Dr. Nishi Rawat is founder of D.C.-based OpenBeds, now owned by Appriss Health.
Courtesy OpenBeds

Dr. Nishi Rawat created a D.C. company in 2015 to connect her patients with highly specialized medical care — and it’s proving crucial in the coronavirus pandemic five years later.

The OpenBeds Inc. founder launched the business out of her experience as a Baltimore-area critical care physician, as she and other doctors struggled to connect their emergency department and intensive-care unit patients with essential specialized care. As the opioid epidemic dawned, the National Institute on Drug Abuse tapped Rawat to tailor her technology to connect hospitals with substance use and mental health treatment services, and a subsequent Small Business Innovation Research grant solidified that work.

“That was the impetus for us to pivot full-time and devote the technology to behavioral health,” Rawat said. “It seemed like there was a lot of opportunity there to do good. At the time, the epidemic was really taking hold, unfortunately, and there was a lot of awareness around opioid use in general that I think the sector needed a solution.”

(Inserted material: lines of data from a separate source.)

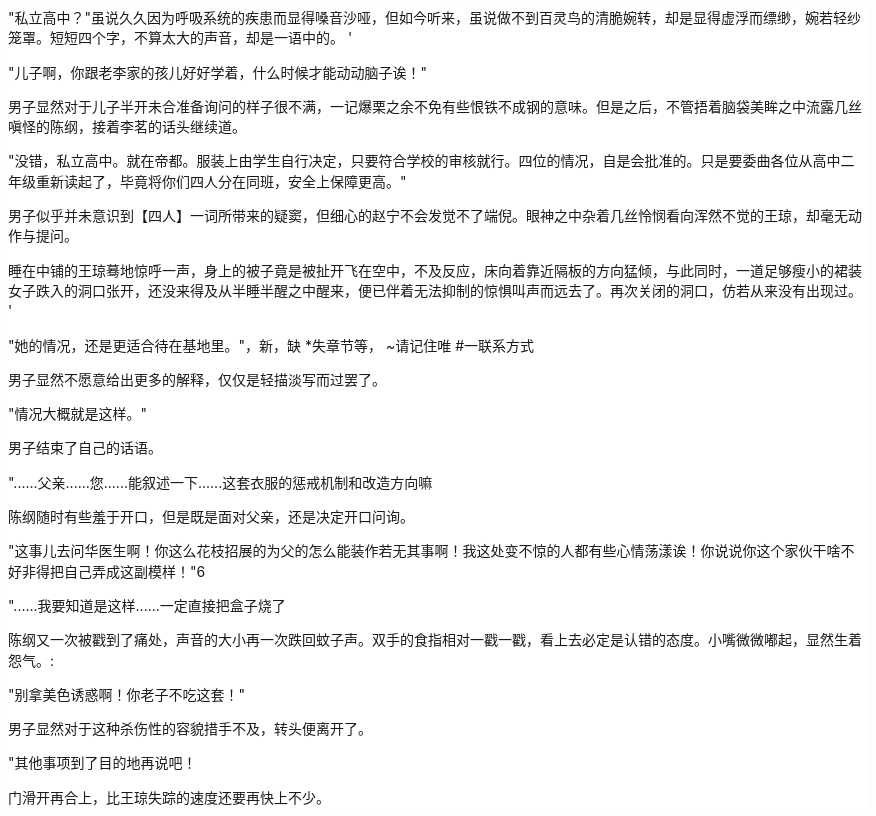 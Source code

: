 

"私立高中？"虽说久久因为呼吸系统的疾患而显得嗓音沙哑，但如今听来，虽说做不到百灵鸟的清脆婉转，却是显得虚浮而缥缈，婉若轻纱笼罩。短短四个字，不算太大的声音，却是一语中的。 '



"儿子啊，你跟老李家的孩儿好好学着，什么时候才能动动脑子诶！"



男子显然对于儿子半开未合准备询问的样子很不满，一记爆栗之余不免有些恨铁不成钢的意味。但是之后，不管捂着脑袋美眸之中流露几丝嗔怪的陈纲，接着李茗的话头继续道。



"没错，私立高中。就在帝都。服装上由学生自行决定，只要符合学校的审核就行。四位的情况，自是会批准的。只是要委曲各位从高中二年级重新读起了，毕竟将你们四人分在同班，安全上保障更高。"



男子似乎并未意识到【四人】一词所带来的疑窦，但细心的赵宁不会发觉不了端倪。眼神之中杂着几丝怜悯看向浑然不觉的王琼，却毫无动作与提问。



睡在中铺的王琼蓦地惊呼一声，身上的被子竟是被扯开飞在空中，不及反应，床向着靠近隔板的方向猛倾，与此同时，一道足够瘦小的裙装女子跌入的洞口张开，还没来得及从半睡半醒之中醒来，便已伴着无法抑制的惊惧叫声而远去了。再次关闭的洞口，仿若从来没有出现过。 '



"她的情况，还是更适合待在基地里。"，新，缺 *失章节等， ~请记住唯 #一联系方式



男子显然不愿意给出更多的解释，仅仅是轻描淡写而过罢了。



"情况大概就是这样。"



男子结束了自己的话语。



"......父亲......您......能叙述一下......这套衣服的惩戒机制和改造方向嘛



陈纲随时有些羞于开口，但是既是面对父亲，还是决定开口问询。



"这事儿去问华医生啊！你这么花枝招展的为父的怎么能装作若无其事啊！我这处变不惊的人都有些心情荡漾诶！你说说你这个家伙干啥不好非得把自己弄成这副模样！"6



"......我要知道是这样......一定直接把盒子烧了



陈纲又一次被戳到了痛处，声音的大小再一次跌回蚊子声。双手的食指相对一戳一戳，看上去必定是认错的态度。小嘴微微嘟起，显然生着怨气。:



"别拿美色诱惑啊！你老子不吃这套！"



男子显然对于这种杀伤性的容貌措手不及，转头便离开了。



"其他事项到了目的地再说吧！



门滑开再合上，比王琼失踪的速度还要再快上不少。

The platform aims to provide that. It collects program and treatment facility availability, enables referrals and connects those services with health care providers — all to get patients the care they need quickly. It also operates a public portal called Treatment Connection, which allows people to search vetted resources and seek treatment anonymously.

And in the age of Covid-19, demand has never been higher.

“The pandemic has profoundly affected behavioral health in general, and specifically, the ability for people to access substance use and mental health treatments,” Rawat said. “I think we’re all bracing ourselves as to exactly what the aftermath will be.”

So OpenBeds is providing data to its state partners on access to care and to patients “falling through the cracks,” she said. It continues to evaluate which facilities are accepting new clients, both in-person and via telehealth. And it's retooled its behavioral health system to help states, counties and health systems rapidly coordinate ICU beds, equipment and clinicians in the face of coronavirus, said Rawat, who declined to disclose revenue figures.

“It brings us back full circle," she said. "This was actually our initial solution back in 2015.”

So far, the business has deployed the new Covid-19 reporting system across North Carolina and is working with 124 hospitals in the state. It is also marketing the product to other states, though Rawat declined to disclose potential upcoming areas. It already works with eight states on its behavioral health platform, as well as hundreds of hospitals and health systems, she said.

Rawat, formerly the CEO of OpenBeds, sold the business to Louisville, Kentucky-based Appriss Health in 2018. The move made sense, Rawat said, and gave her father, Surendra Rawat — her OpenBeds co-founder and an electrical and systems engineer — the opportunity to retire.

Today, she remains on board of the venture, leading it as a subsidiary of Appriss, where she’s senior vice president. She hopes to return to practicing medicine, but for now, she's focused on expanding the platform even farther and wider to address public health crises.

“The good news is that companies small and large are realizing that they have the ability to address this problem, to innovate — for example, providing remote treatment or telehealth services for behavioral health,” Rawat said. “I’m optimistic that more people will be able to access treatment, especially those who cannot afford treatment, because of these innovations.”